Many homeowners are trying to take advantage of historically-low mortgage rates.
The Mortgage Bankers Association says applications to refinance home loans are at a 15-month high.
The reason? Simple! Those record-low rates, says CBS News Business and Economics Correspondent Rebecca Jarvis, who notes the average for a 30-year fixed-rate mortage is 4.4 percent, and the average 15-year rate is below 4 percent, art 3.92 percent!
Still, says Jarvis, there are important factors homeowners need to consider before jumping in to try to refinance.
For one thing, there are significant COSTS involved in refinancing.
The two biggies:
-- Closing costs: These are UP 36 percent since last year. The average closing cost on a $200,000 mortgage is $3,741.
-- Prepayment penalties: Read your current mortgage note to see if this applies to you. They can be as much as six months' interest on the original mortgage amount. On a $200,000 mortgage, that can be more than $6,200.
ALSO, it's important to realize that, even though refinancing may lower your monthly payments, if you change the term of the loan -- meaning the time frame over which you pay it off -- you could end up paying MORE in the long-run.

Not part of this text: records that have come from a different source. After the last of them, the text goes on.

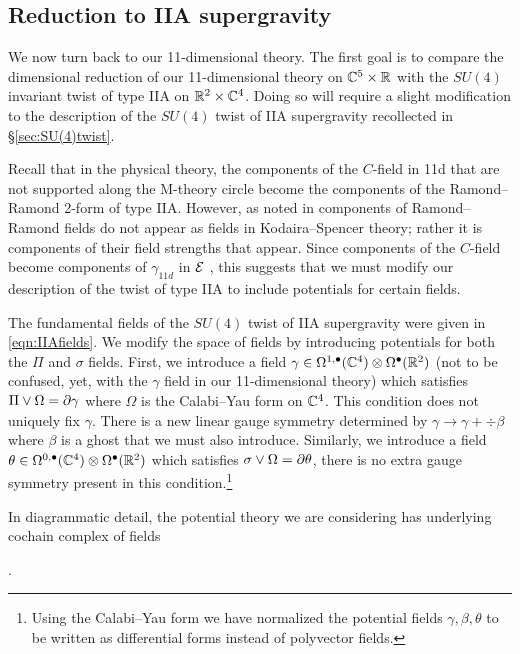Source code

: \subsection{Reduction to IIA supergravity}
\label{s:su4red}

We now turn back to our 11-dimensional theory. 
The first goal is to compare the dimensional reduction of our 11-dimensional theory on $\mathbb C^5 \times \mathbb R$
with the $SU(4)$ invariant twist of type IIA on $\mathbb{R}^{2}\times \mathbb C^4$. 
Doing so will require a slight modification to the description of the $SU(4)$ twist of IIA supergravity recollected in \S \ref{sec:SU(4)twist}. 


Recall that in the physical theory, the components of the $C$-field in 11d that are not supported along the M-theory circle become the components of the Ramond--Ramond 2-form of type IIA. However, as noted in \cite{CLSugra} components of Ramond--Ramond fields do not appear as fields in Kodaira--Spencer theory; rather it is components of their field strengths that appear. Since components of the $C$-field become components of $\gamma_{11d}$ in $\mathcal E$ , this suggests that we must modify our description of the twist of type IIA to include potentials for certain fields.

The fundamental fields of the $SU(4)$ twist of IIA supergravity were given in \eqref{eqn:IIAfields}. 
We modify the space of fields by introducing potentials for both the $\Pi$ and $\sigma$ fields. 
First, we introduce a field $\gamma \in \Omega^{1,\bullet}(\mathbb C^4) \otimes \Omega^\bullet(\mathbb R^2)$ (not to be confused, yet, with the $\gamma$ field in our 11-dimensional theory) which satisfies $\Pi \vee \Omega = \partial \gamma$ where $\Omega$ is the Calabi--Yau form on $\mathbb C^4$. 
This condition does not uniquely fix $\gamma$. 
There is a new linear gauge symmetry determined by $\gamma \to \gamma + \div \beta$ where $\beta$ is a ghost that we must also introduce. 
Similarly, we introduce a field $\theta \in \Omega^{0,\bullet}(\mathbb C^4) \otimes \Omega^\bullet(\mathbb R^2)$ which satisfies $\sigma \vee \Omega = \partial \theta$, there is no extra gauge symmetry present in this condition.\footnote{Using the Calabi--Yau form we have normalized the potential fields $\gamma, \beta,\theta$ to be written as differential forms instead of polyvector fields.}

In diagrammatic detail, the potential theory we are considering has underlying cochain complex of fields
\beqn\label{eqn:IIApot}
\eeqn.

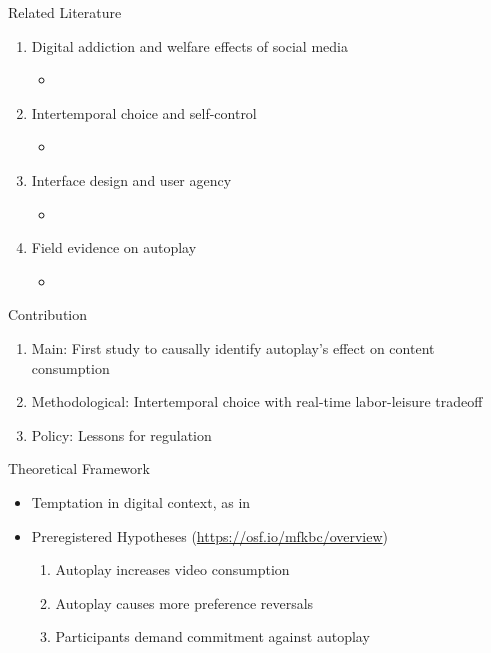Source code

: \documentclass[aspectratio=169,xcolor=dvipsnames]{beamer}
\begin{document}

\begin{frame}{Related Literature}
  \begin{enumerate}
    \item Digital addiction and welfare effects of social media
          \begin{itemize}
            \item \citet{allcott2020welfare, allcott2022digital, braghieri2022aer, bursztyn2023}
          \end{itemize}
    \item Intertemporal choice and self-control
          \begin{itemize}
            \item \citet{ericson2019intertemporal, houser2018gaeb, bonein2015self, ek2023too}
          \end{itemize}
    \item Interface design and user agency
          \begin{itemize}
            \item \citet{mathur2021p2cchfcs, lyngs2020p2cchfcs, lukoff2021design,schaffner2023pahia, purohit2023starving}
          \end{itemize}
    \item Field evidence on autoplay
          \begin{itemize}
            \item \citet{hiniker2018coco, schaffner2025pahi}
          \end{itemize}
  \end{enumerate}
\end{frame}

\begin{frame}{Contribution}
  \begin{enumerate} %
    \item Main: First study to causally identify autoplay's effect on content consumption
    \item Methodological: Intertemporal choice with real-time labor-leisure tradeoff
    \item Policy: Lessons for regulation
  \end{enumerate}
\end{frame}

\begin{frame}{Theoretical Framework}
  \begin{itemize} %
    \item Temptation in digital context, as in \citet{kleinberg2022challenge}
    \item Preregistered Hypotheses (\url{https://osf.io/mfkbc/overview})
          \begin{enumerate}
            \item Autoplay increases video consumption
            \item Autoplay causes more preference reversals
            \item Participants demand commitment against autoplay
          \end{enumerate}
  \end{itemize}
\end{frame}
\end{document}

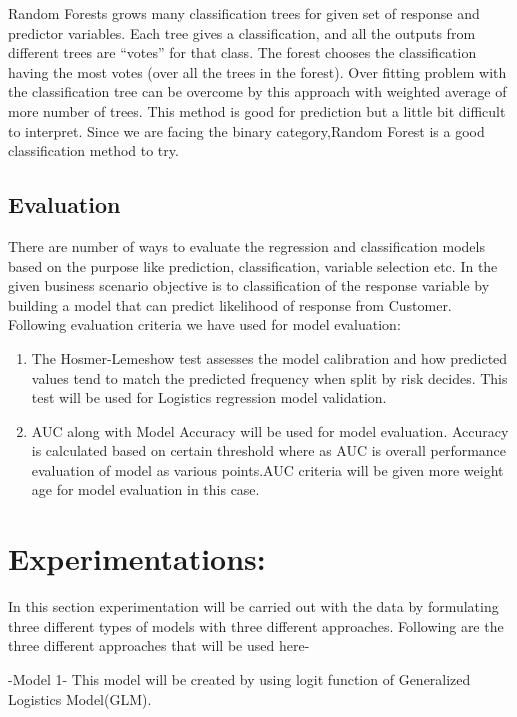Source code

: \documentclass[english,floatsintext,man]{apa6}
\begin{document}
Random Forests grows many classification trees for given set of response
and predictor variables. Each tree gives a classification, and all the
outputs from different trees are \enquote{votes} for that class. The
forest chooses the classification having the most votes (over all the
trees in the forest). Over fitting problem with the classification tree
can be overcome by this approach with weighted average of more number of
trees. This method is good for prediction but a little bit difficult to
interpret. Since we are facing the binary category,Random Forest is a
good classification method to try.

\subsection{Evaluation}\label{evaluation}

There are number of ways to evaluate the regression and classification
models based on the purpose like prediction, classification, variable
selection etc. In the given business scenario objective is to
classification of the response variable by building a model that can
predict likelihood of response from Customer. Following evaluation
criteria we have used for model evaluation:

\begin{enumerate}
\def\labelenumi{(\arabic{enumi})}
\item
  The Hosmer-Lemeshow test assesses the model calibration and how
  predicted values tend to match the predicted frequency when split by
  risk decides. This test will be used for Logistics regression model
  validation.
\item
  AUC along with Model Accuracy will be used for model evaluation.
  Accuracy is calculated based on certain threshold where as AUC is
  overall performance evaluation of model as various points.AUC criteria
  will be given more weight age for model evaluation in this case.
\end{enumerate}

\section{Experimentations:}\label{experimentations}

In this section experimentation will be carried out with the data by
formulating three different types of models with three different
approaches. Following are the three different approaches that will be
used here-

-Model 1- This model will be created by using logit function of
Generalized Logistics Model(GLM).
\end{document}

With those factors in mind, if you do the math and decide it would still pay to refi, be aware that, in the current economic environment, lenders are tightening up, and it's become even harder for people to qualify for a loan.

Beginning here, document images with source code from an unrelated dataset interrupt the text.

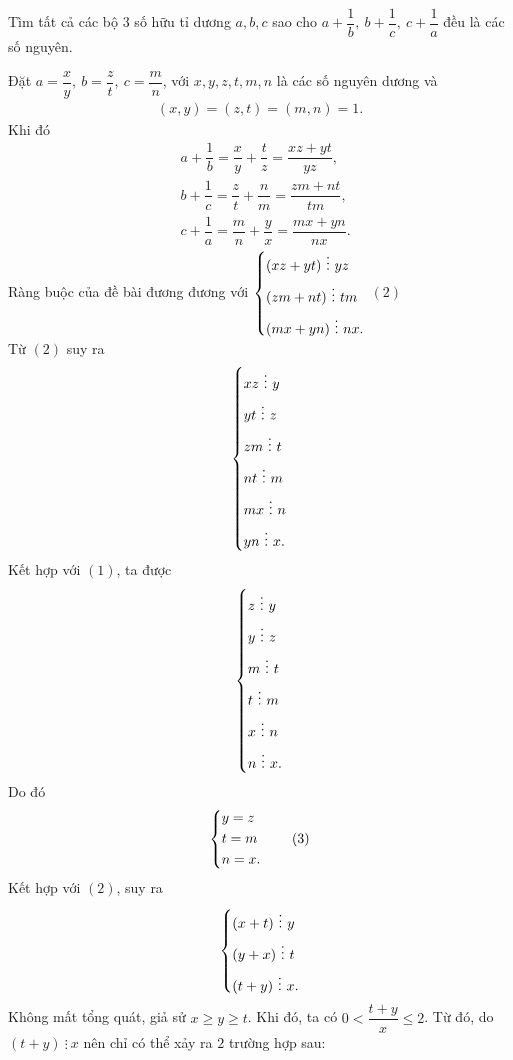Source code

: \begin{bt}%
Tìm tất cả các bộ $ 3 $ số hữu tỉ dương $ a, b, c $ sao cho $ a + \dfrac{1}{b},\ b + \dfrac{1}{c},\ c + \dfrac{1}{a} $ đều là các số nguyên.	
\loigiai
{
Đặt $ a = \dfrac{x}{y},\ b = \dfrac{z}{t}, \ c = \dfrac{m}{n} $, với $ x, y, z, t, m, n $ là các số nguyên dương và 
\begin{align*} (x,y) = (z,t) = (m,n) =1.  \tag{1}
\end{align*}
Khi đó 
\begin{align*}
	& a + \dfrac{1}{b} = \dfrac{x}{y} + \dfrac{t}{z} = \dfrac{xz + yt}{yz},\\
	& b + \dfrac{1}{c} = \dfrac{z}{t} + \dfrac{n}{m} = \dfrac{zm+nt}{tm},\\
	& c+ \dfrac{1}{a} = \dfrac{m}{n} + \dfrac{y}{x} = \dfrac{mx + yn}{nx}.
\end{align*}
Ràng buộc của đề bài đương đương với $ \heva{ & (xz + yt) \ \vdots \ yz \\ & (zm + nt) \ \vdots \ tm \\ & (mx + yn)\ \vdots \ nx.  } $ \hfill $ (2) $\\
Từ $ (2) $ suy ra $$ \left\{\begin{aligned} & xz \ \vdots \ y \\ & yt \  \vdots \ z \\ & zm \ \vdots \ t \\ &nt \ \vdots \ m \\ & mx \ \vdots \ n \\ & yn \ \vdots \ x.  \end{aligned}\right. $$
Kết hợp với $ (1) $, ta được $$ \heva{ & z \ \vdots \ y  \\ & y \ \vdots \ z  \\ & m \ \vdots \ t   \\ & t \ \vdots \ m  \\ & x \ \vdots \ n  \\   & n \ \vdots \ x.     } $$
Do đó 
\begin{align*}
\left\{\begin{aligned} & y = z\\ & t = m \\& n = x. \end{aligned}\right. \tag{3}
\end{align*}
Kết hợp với $ (2) $, suy ra $$ \left\{\begin{aligned}& (x+t) \ \vdots \ y \\ & (y + x) \ \vdots \  t \\ & ( t+ y ) \ \vdots \  x.  \end{aligned}\right. $$
Không mất  tổng quát, giả sử $ x \geq y \geq t $. Khi đó,  ta có $ 0 < \dfrac{t + y}{x } \leq 2 $. Từ đó, do $ (t + y) \ \vdots \ x $ nên chỉ có thể xảy ra $ 2 $ trường hợp sau:
\begin{itemize}

\end{itemize}}
\end{bt}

Also, if you want a good loan, you need a good credit score - ideally one above 720. If your credit score is below 700, refinancing may not make sense for you, because banks won't give you good deals.
The value of your home and amount of equity you have in it stand as biggest hurdles to refinancing. If you owe more on your mortgage than your home is worth. it would be very difficult to refinance. To refinance, you'd have to come up with some cash to close the gap between what you owe and what you can borrow. That should factor into your decision on whether it's worth it to refi.

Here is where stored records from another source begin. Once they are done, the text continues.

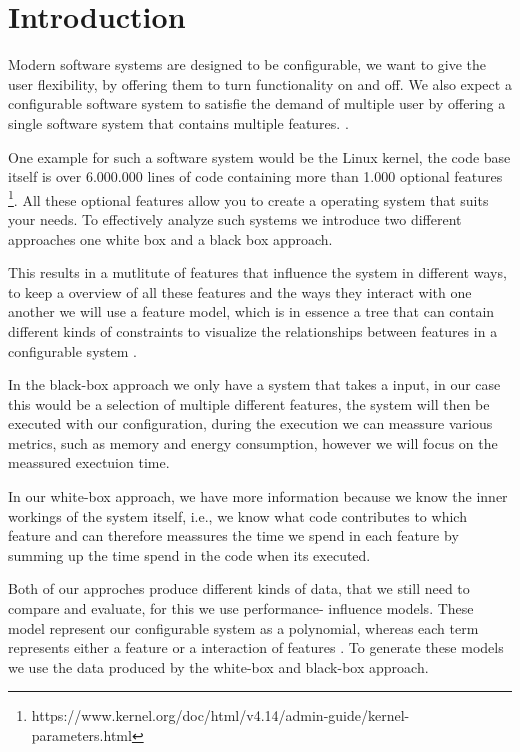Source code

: \chapter{Introduction}\label{ch:introduction}

Modern software systems are designed to be configurable, we want to give the user flexibility, by offering them to turn functionality on 
and off. 
We also expect a configurable software system to satisfie the demand of multiple user by offering a single software system that 
contains multiple features. \cite{Feature-Oriented-Software-Product-Lines}. 

One example for such a software system would be the Linux kernel, the code base itself is over 6.000.000 lines of code containing more than 1.000 optional features 
\footnote{https://www.kernel.org/doc/html/v4.14/admin-guide/kernel-parameters.html}. 
All these optional features allow you to create a operating system that suits your needs. To effectively analyze such systems we introduce two different
approaches one white box and a black box approach.

This results in a mutlitute of features that influence the system in different ways, to keep a overview of all these features and the ways
they interact with one another we will use a feature model, which is in essence a tree that can contain different kinds of constraints
to visualize the relationships between features in a configurable system \cite{KangFeatureOrientedDomain1990}.

In the black-box approach we only have a system that takes a input, in our case this would be a selection of multiple different features, 
the system will then be executed with our configuration, during the execution we can meassure various metrics, such as memory and energy
consumption, however we will focus on the meassured exectuion time.

In our white-box approach, we have more information because we know the inner workings of the
system itself, i.e., we know what code contributes to which feature and can therefore meassures the time we spend in each feature by summing
up the time spend in the code when its executed.

Both of our approches produce different kinds of data, that we still need to compare and evaluate, for this we use performance-
influence models. These model represent our configurable system as a polynomial, whereas each term represents either a feature or a 
interaction of features \cite{Performance-influence-models-for-highly-configurable-systems}. To generate these models we use the data produced by the white-box and black-box approach.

Your income also plays a role. The typical rule of thumb is that your new mortgage payment, including taxes and insurance, should amount to less than 30 percent of your gross monthly income.
If you want to move forward, there are some great resources online to help you:
Zillow.com is a great site to give you a general sense of the value of your home. Eventually, if you're going to refi, you'll have to get it appraised, but Zillow can give you a sense of where it may be valued, because it lists other properties in your area that have recently been sold.
The Federal Trade Commission site has useful mortgage comparison worksheets, so you can keep all your info in one place and know which things are most important.
Bankrate.comhas mortgage calculators and comparison shopping - it's a great site.